Centre orders filing of cases against four NGOs

Senior Home Ministry officials said the bank accounts of the NGOs had been frozen.

February 28, 2012 07:12 pm | Updated November 17, 2021 12:16 am IST - New Delhi

Anti-KKNPP protesters stage a demonstration near Tirunelveli. The Centre has blamed the NGOs for allegedly diverting foreign funds for the protests. File photo: A. Shaikmohideen

Anti-KKNPP protesters stage a demonstration near Tirunelveli. The Centre has blamed the NGOs for allegedly diverting foreign funds for the protests. File photo: A. Shaikmohideen

In a blow to the voluntary sector, the Union government has ordered registration of cases against four non-governmental organisations (NGOs), whom it suspects to be behind the growing agitation against the Kudankulam nuclear power project.

“While the Central Bureau of Investigation has registered cases against two NGOs, the State [Tamil Nadu] police have filed cases against two others for violation of provisions of the Foreign Contribution Regulation Act (FCRA),” Union Home Secretary R.K. Singh told journalists here on Tuesday.

Later in the night, the CBI confirmed that it had received a reference from the Home Ministry for investigation into the two NGOs of Tamil Nadu for the alleged FCRA violations.

Its spokesperson said the agency was writing to the State government for its consent for beginning the probe. Incidentally, the Ministry's reference has not made any connection of the two NGOs with the anti-nuclear agitation at Kudankulam.

The crackdown comes within days of Prime Minister Manmohan Singh saying, in an interview to the Science magazine, that NGOs had been funding agitations against nuclear power plants in the country. They were allegedly diverting foreign funds to this end.

Senior Home Ministry officials said the NGOs were asked to show cause and their bank accounts were frozen as these were ostensibly used for diverting money for funding agitations. It was found that the NGOs hurriedly “manufactured” receipts to show utilisation of lump-sum payments originally meant for charity.

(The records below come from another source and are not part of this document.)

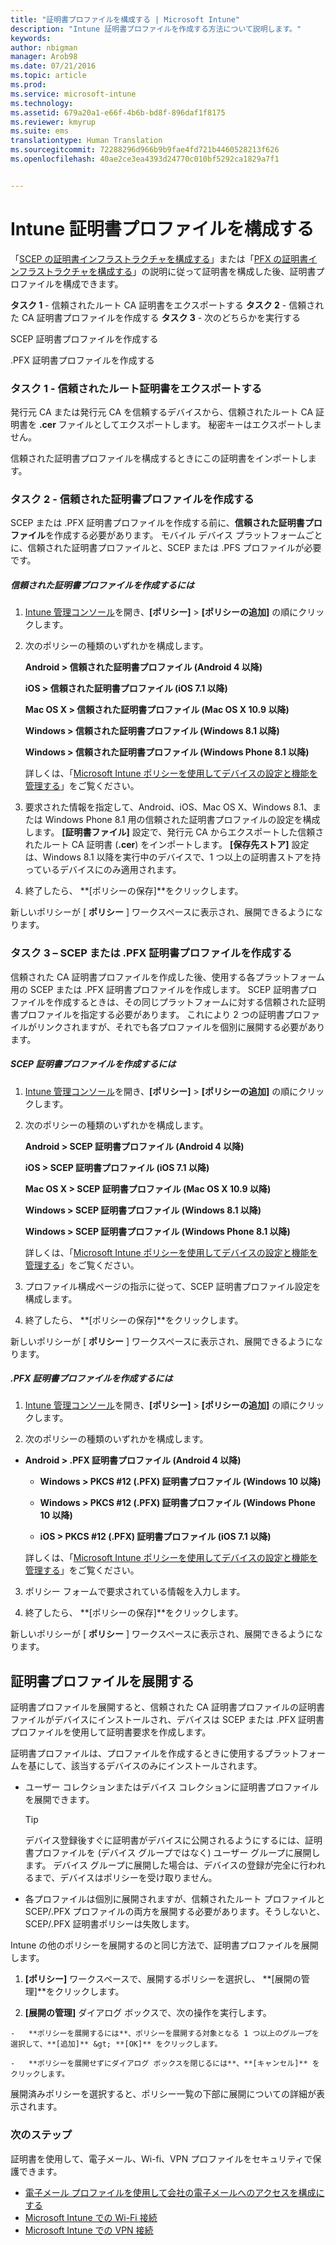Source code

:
 ```yaml
---
title: "証明書プロファイルを構成する | Microsoft Intune"
description: "Intune 証明書プロファイルを作成する方法について説明します。"
keywords: 
author: nbigman
manager: Arob98
ms.date: 07/21/2016
ms.topic: article
ms.prod: 
ms.service: microsoft-intune
ms.technology: 
ms.assetid: 679a20a1-e66f-4b6b-bd8f-896daf1f8175
ms.reviewer: kmyrup
ms.suite: ems
translationtype: Human Translation
ms.sourcegitcommit: 72288296d966b9b9fae4fd721b4460528213f626
ms.openlocfilehash: 40ae2ce3ea4393d24770c010bf5292ca1829a7f1


---
```


# Intune 証明書プロファイルを構成する
「[SCEP の証明書インフラストラクチャを構成する](configure-certificate-infrastructure-for-scep.md)」または「[PFX の証明書インフラストラクチャを構成する](configure-certificate-infrastructure-for-pfx.md)」の説明に従って証明書を構成した後、証明書プロファイルを構成できます。

**タスク 1** - 信頼されたルート CA 証明書をエクスポートする **タスク 2** - 信頼された CA 証明書プロファイルを作成する **タスク 3** - 次のどちらかを実行する

SCEP 証明書プロファイルを作成する

.PFX 証明書プロファイルを作成する

### タスク 1 - 信頼されたルート証明書をエクスポートする
発行元 CA または発行元 CA を信頼するデバイスから、信頼されたルート CA 証明書を **.cer** ファイルとしてエクスポートします。 秘密キーはエクスポートしません。

信頼された証明書プロファイルを構成するときにこの証明書をインポートします。

### タスク 2 - 信頼された証明書プロファイルを作成する
SCEP または .PFX 証明書プロファイルを作成する前に、**信頼された証明書プロファイル**を作成する必要があります。 モバイル デバイス プラットフォームごとに、信頼された証明書プロファイルと、SCEP または .PFS プロファイルが必要です。

##### 信頼された証明書プロファイルを作成するには

1.  [Intune 管理コンソール](https://manage.microsoft.com)を開き、**[ポリシー]** &gt; **[ポリシーの追加]** の順にクリックします。

2.  次のポリシーの種類のいずれかを構成します。

    **Android &gt; 信頼された証明書プロファイル (Android 4 以降)**

    **iOS &gt; 信頼された証明書プロファイル (iOS 7.1 以降)**

    **Mac OS X &gt; 信頼された証明書プロファイル (Mac OS X 10.9 以降)**

    **Windows &gt; 信頼された証明書プロファイル (Windows 8.1 以降)**

    **Windows &gt; 信頼された証明書プロファイル (Windows Phone 8.1 以降)**

    詳しくは、「[Microsoft Intune ポリシーを使用してデバイスの設定と機能を管理する](manage-settings-and-features-on-your-devices-with-microsoft-intune-policies.md)」をご覧ください。

3.  要求された情報を指定して、Android、iOS、Mac OS X、Windows 8.1、または Windows Phone 8.1 用の信頼された証明書プロファイルの設定を構成します。 **[証明書ファイル]** 設定で、発行元 CA からエクスポートした信頼されたルート CA 証明書 (**.cer**) をインポートします。 **[保存先ストア]** 設定は、Windows 8.1 以降を実行中のデバイスで、1 つ以上の証明書ストアを持っているデバイスにのみ適用されます。


4.  終了したら、 **[ポリシーの保存]**をクリックします。

新しいポリシーが [ **ポリシー** ] ワークスペースに表示され、展開できるようになります。

### タスク 3 – SCEP または .PFX 証明書プロファイルを作成する
信頼された CA 証明書プロファイルを作成した後、使用する各プラットフォーム用の SCEP または .PFX 証明書プロファイルを作成します。 SCEP 証明書プロファイルを作成するときは、その同じプラットフォームに対する信頼された証明書プロファイルを指定する必要があります。 これにより 2 つの証明書プロファイルがリンクされますが、それでも各プロファイルを個別に展開する必要があります。

##### SCEP 証明書プロファイルを作成するには

1.  [Intune 管理コンソール](https://manage.microsoft.com)を開き、**[ポリシー]** &gt; **[ポリシーの追加]** の順にクリックします。

2.  次のポリシーの種類のいずれかを構成します。

    **Android &gt; SCEP 証明書プロファイル (Android 4 以降)**

    **iOS &gt; SCEP 証明書プロファイル (iOS 7.1 以降)**

    **Mac OS X &gt; SCEP 証明書プロファイル (Mac OS X 10.9 以降)**

    **Windows &gt; SCEP 証明書プロファイル (Windows 8.1 以降)**

    **Windows &gt; SCEP 証明書プロファイル (Windows Phone 8.1 以降)**

    詳しくは、「[Microsoft Intune ポリシーを使用してデバイスの設定と機能を管理する](manage-settings-and-features-on-your-devices-with-microsoft-intune-policies.md)」をご覧ください。

3.  プロファイル構成ページの指示に従って、SCEP 証明書プロファイル設定を構成します。

4.  終了したら、 **[ポリシーの保存]**をクリックします。

新しいポリシーが [ **ポリシー** ] ワークスペースに表示され、展開できるようになります。

##### .PFX 証明書プロファイルを作成するには

1.  [Intune 管理コンソール](https://manage.microsoft.com)を開き、**[ポリシー]** &gt; **[ポリシーの追加]** の順にクリックします。

2.  次のポリシーの種類のいずれかを構成します。



-   **Android &gt; .PFX 証明書プロファイル (Android 4 以降)**

    -   **Windows &gt; PKCS #12 (.PFX) 証明書プロファイル (Windows 10 以降)**

    -   **Windows &gt; PKCS #12 (.PFX) 証明書プロファイル (Windows Phone 10 以降)**

    -    **iOS > PKCS #12 (.PFX) 証明書プロファイル (iOS 7.1 以降)**    

    詳しくは、「[Microsoft Intune ポリシーを使用してデバイスの設定と機能を管理する](manage-settings-and-features-on-your-devices-with-microsoft-intune-policies.md)」をご覧ください。

3.  ポリシー フォームで要求されている情報を入力します。

4.  終了したら、 **[ポリシーの保存]**をクリックします。

新しいポリシーが [ **ポリシー** ] ワークスペースに表示され、展開できるようになります。

## 証明書プロファイルを展開する
証明書プロファイルを展開すると、信頼された CA 証明書プロファイルの証明書ファイルがデバイスにインストールされ、デバイスは SCEP または .PFX 証明書プロファイルを使用して証明書要求を作成します。

証明書プロファイルは、プロファイルを作成するときに使用するプラットフォームを基にして、該当するデバイスのみにインストールされます。

-   ユーザー コレクションまたはデバイス コレクションに証明書プロファイルを展開できます。

    > [!TIP]
    > デバイス登録後すぐに証明書がデバイスに公開されるようにするには、証明書プロファイルを (デバイス グループではなく) ユーザー グループに展開します。 デバイス グループに展開した場合は、デバイスの登録が完全に行われるまで、デバイスはポリシーを受け取りません。

-   各プロファイルは個別に展開されますが、信頼されたルート プロファイルと SCEP/.PFX プロファイルの両方を展開する必要があります。そうしないと、SCEP/.PFX 証明書ポリシーは失敗します。

Intune の他のポリシーを展開するのと同じ方法で、証明書プロファイルを展開します。

1.   **[ポリシー]** ワークスペースで、展開するポリシーを選択し、 **[展開の管理]**をクリックします。

2.   **[展開の管理]** ダイアログ ボックスで、次の操作を実行します。

    -   **ポリシーを展開するには**、ポリシーを展開する対象となる 1 つ以上のグループを選択して、**[追加]** &gt; **[OK]** をクリックします。

    -   **ポリシーを展開せずにダイアログ ボックスを閉じるには**、**[キャンセル]** をクリックします。

展開済みポリシーを選択すると、ポリシー一覧の下部に展開についての詳細が表示されます。
###  次のステップ

証明書を使用して、電子メール、Wi-fi、VPN プロファイルをセキュリティで保護できます。

-  [電子メール プロファイルを使用して会社の電子メールへのアクセスを構成にする](configure-access-to-corporate-email-using-email-profiles-with-Microsoft-Intune.md)
-  [Microsoft Intune での Wi-Fi 接続](wi-fi-connections-in-microsoft-intune.md)
-  [Microsoft Intune での VPN 接続](vpn-connections-in-microsoft-intune.md)



<!--HONumber=Jul16_HO3-->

Denying the allegation that the NGO he runs had received funds from the U.S. and Scandinavian nations, S.P. Udayakumar, convener, People's Movement against Nuclear Energy, has said he will file a defamation suit against the Prime Minister for alleging that foreign funds were used to organise protests against the Kudankulam project.

The officials said a German national, who was picked up by the Tamil Nadu police at Nagercoil for allegedly assisting the anti-nuclear plant protesters, was deported earlier on Tuesday.

Sonnteg Reiner Hermann, 49, against whom the Home Ministry had issued a “look-out notice,” was detained by the police monitoring the protests.

Arriving in India on a tourist visa, he had been helping the protesters in violation of the visa rules. “He had no business to be in Nagercoil. He had violated all the visa rules, and hence we have deported him,” a senior official said.